Figure 4.

Atg36 binds peroxisomes via Pex3. (A) An in vitro quick-coupled transcription/translation assay was performed using E. coli-produced GST–Pex3 (40–441) and GST bound to Glutathione Sepharose beads. After extensive washing of the bound protein, Atg36 synthesised in vitro in the presence of [³⁵S]-Methionine was added. Following further washing, protein was eluted with GSH elution buffer and subjected to SDS–PAGE. Bound fractions and the Atg36 input were analysed by Coomassie staining (bottom panel) and PhosphoImaging (top panel). A beads-only sample was used as a further control. *Represents bound GST–Pex3 (40–441) and **represents bound GST. (B) atg36Δpex3Δ cells were transformed with plasmids encoding GAL1–GFP–Atg36 and a GAL1–Tom70–Pex3–mRFP chimeric protein (left panels, top) or GAL1–GFP–Atg36 (right panel, top). Expression was induced for 3 h. WT cells were transformed with GAL1–Tom70–Pex3–mRFP and preCox4–GFP (Motley et al, 2008) to confirm the mitochondrial localisation of Tom70–Pex3–mRFP. Bar, 5 μm. (C) Split-GFP analysis in atg8Δ cells.
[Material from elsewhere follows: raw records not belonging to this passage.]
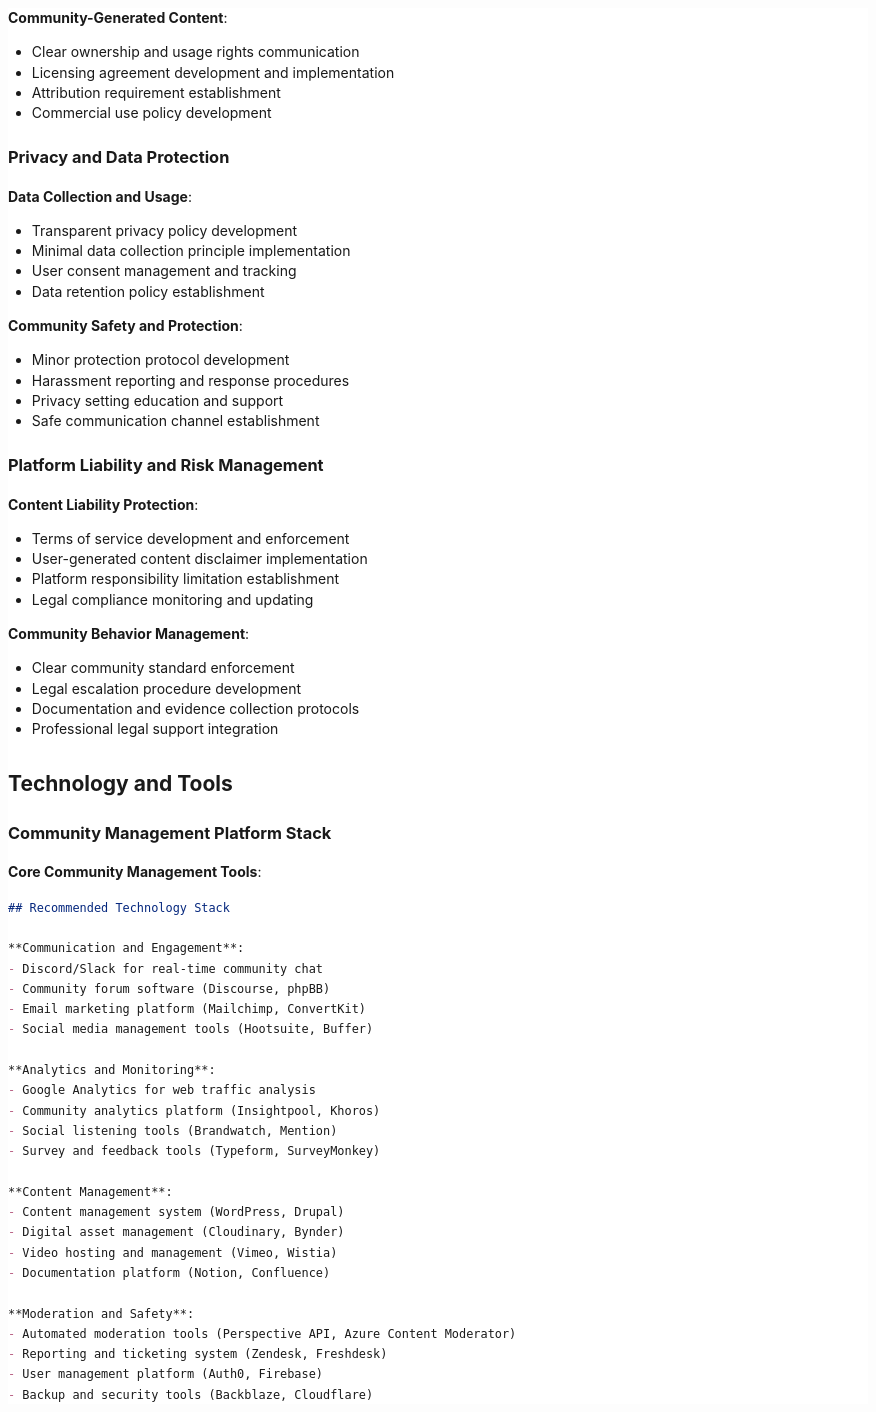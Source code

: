 **Community-Generated Content**:
- Clear ownership and usage rights communication
- Licensing agreement development and implementation
- Attribution requirement establishment
- Commercial use policy development

### Privacy and Data Protection

**Data Collection and Usage**:
- Transparent privacy policy development
- Minimal data collection principle implementation
- User consent management and tracking
- Data retention policy establishment

**Community Safety and Protection**:
- Minor protection protocol development
- Harassment reporting and response procedures
- Privacy setting education and support
- Safe communication channel establishment

### Platform Liability and Risk Management

**Content Liability Protection**:
- Terms of service development and enforcement
- User-generated content disclaimer implementation
- Platform responsibility limitation establishment
- Legal compliance monitoring and updating

**Community Behavior Management**:
- Clear community standard enforcement
- Legal escalation procedure development
- Documentation and evidence collection protocols
- Professional legal support integration

## Technology and Tools

### Community Management Platform Stack

**Core Community Management Tools**:
```markdown
## Recommended Technology Stack

**Communication and Engagement**:
- Discord/Slack for real-time community chat
- Community forum software (Discourse, phpBB)
- Email marketing platform (Mailchimp, ConvertKit)
- Social media management tools (Hootsuite, Buffer)

**Analytics and Monitoring**:
- Google Analytics for web traffic analysis
- Community analytics platform (Insightpool, Khoros)
- Social listening tools (Brandwatch, Mention)
- Survey and feedback tools (Typeform, SurveyMonkey)

**Content Management**:
- Content management system (WordPress, Drupal)
- Digital asset management (Cloudinary, Bynder)
- Video hosting and management (Vimeo, Wistia)
- Documentation platform (Notion, Confluence)

**Moderation and Safety**:
- Automated moderation tools (Perspective API, Azure Content Moderator)
- Reporting and ticketing system (Zendesk, Freshdesk)
- User management platform (Auth0, Firebase)
- Backup and security tools (Backblaze, Cloudflare)
```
Cells expressing GFP halves were grown for 4 h in galactose medium, and scored for presence of fluorescence (−, no signal; +, fluorescent signal). Peroxisomes in cells expressing GFP–C-Atg36 plus Pex3–GFP-N were identified by mating with pex19Δ cells expressing HcRed–PTS1. Multiple fluorescent images were acquired in Z-axis and flattened into a single image. Bright-field image is a single plane. Bar, 5 μm. (D) Coimmunoprecipitation of Pex3 with Atg36. IP was performed in background strains of C13 abyss or C13–Atg36–PtA using plasmids expressing Pex3–GFP or Pex13–GFP under control of their endogenous promoters. Cells grown for 24 h to post-log phase in glucose medium. IgG Sepharose beads were used to immobilise Atg36–PtA from spheroplast yeast lysates. SDS–PAGE gels were probed with anti-GFP and PAP. Yeast lysates represent 5% of the lysate added to the beads and analysed by immunoblotting. TL, total lysate; IP, immunoprecipitate.